PRETEND for a moment that you have never heard of Frank Skinner (yes, okay, chance would be a fine thing). Now consider, if you will, the name. Think about it carefully. Say it out loud if it helps. ''Frank Skinner.'' Try it with an exclamation mark. ''Frank Skinner!'' Put yourself in the shoes of an MC, introducing a new act at some fantasy late-night comedy club. ''Ladies and gentlemen, put your hands together and give a very warm

welcome to . . . Mr Frank Skinner!''

Not exactly perfect, is it? Doesn't really roll off the tongue like, say, Lenny Bruce, or Johnny Vegas, or even Les Dawson.

So why, pray tell, did Frank Skinner call himself Frank Skinner when, some years ago, he embarked upon a highly successful career as a stage comedian? Particularly when his mum and dad had given him a

perfectly good, stage-friendly name - Chris Collins - to start with? (Try it: ''Ladies

and gentlemen, give a very warm welcome to . . . Mr Chris Collins!'')

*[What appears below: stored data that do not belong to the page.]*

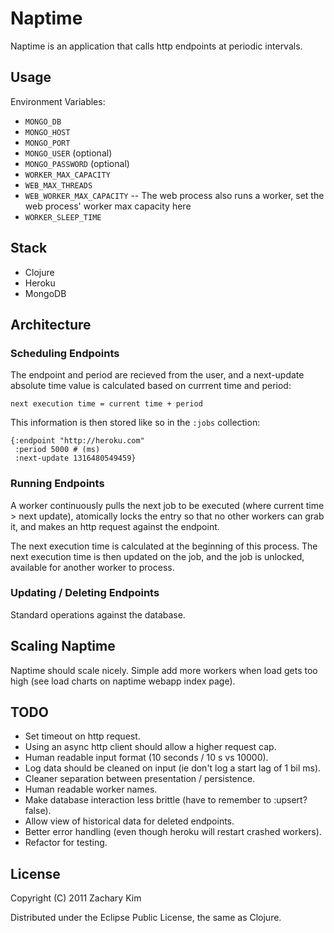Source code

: # Naptime

Naptime is an application that calls http endpoints at periodic intervals.

## Usage

Environment Variables:

* `MONGO_DB`
* `MONGO_HOST`
* `MONGO_PORT`
* `MONGO_USER` (optional)
* `MONGO_PASSWORD` (optional)
* `WORKER_MAX_CAPACITY`
* `WEB_MAX_THREADS`
* `WEB_WORKER_MAX_CAPACITY` -- The web process also runs a worker, set
  the web process' worker max capacity here
* `WORKER_SLEEP_TIME`

## Stack

* Clojure
* Heroku
* MongoDB

## Architecture

### Scheduling Endpoints

The endpoint and period are recieved from the user, and a next-update absolute time value is calculated based on currrent time and period:

    next execution time = current time + period

This information is then stored like so in the `:jobs` collection:

    {:endpoint "http://heroku.com"
     :period 5000 # (ms)
     :next-update 1316480549459}


### Running Endpoints

A worker continuously pulls the next job to be executed (where current
time > next update), atomically locks the entry so that no other
workers can grab it, and makes an http request against the endpoint.

The next execution time is calculated at the beginning of this
process.  The next execution time is then updated on the job, and the
job is unlocked, available for another worker to process.


### Updating / Deleting Endpoints

Standard operations against the database.


## Scaling Naptime

Naptime should scale nicely.  Simple add more workers when load gets
too high (see load charts on naptime webapp index page).


## TODO

* Set timeout on http request.
* Using an async http client should allow a higher request cap.
* Human readable input format (10 seconds / 10 s vs 10000).
* Log data should be cleaned on input (ie don't log a start lag of 1
  bil ms).
* Cleaner separation between presentation / persistence.
* Human readable worker names.
* Make database interaction less brittle (have to remember to :upsert?
  false).
* Allow view of historical data for deleted endpoints.
* Better error handling (even though heroku will restart crashed
  workers).
* Refactor for testing.


## License

Copyright (C) 2011 Zachary Kim

Distributed under the Eclipse Public License, the same as Clojure.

So why then? Well, two reasons. The

boring and straightforward one is that, when he started off in 1988, there already was a Chris Collins (and his performing dog act) registered on Equity's books, so he was forced to make the change. The more interesting reason, however, is that Frank, or rather Chris, considered his given name to be a bit on the wimpish side; insufficiently hard-edged for the cut-and-thrust of the

club circuit. To be, em, frank, Chris Collins sounded too damned middle class for him. Frank Skinner, the name of a man in his dad's pub dominos team, was much more Jack the lad.

Liking or disliking Frank Skinner rather depends on, well, a number of things. First, it obviously depends on your sense of humour. Skinner's uncompromising brand of comedy - crude but thoughtful, you might call it - is clearly not to everyone's taste. There is also that grating Brummie accent which, on a bad day, comes over like an only-slightly-more-intelligent Benny from Crossroads. Then there's his annoying habit of cheekily hogging the limelight

in his TV talk show; never giving his

guests the chance to shine. And, of course, there's his close association with the appallingly smug and far-too-clever-by-half David Baddiel.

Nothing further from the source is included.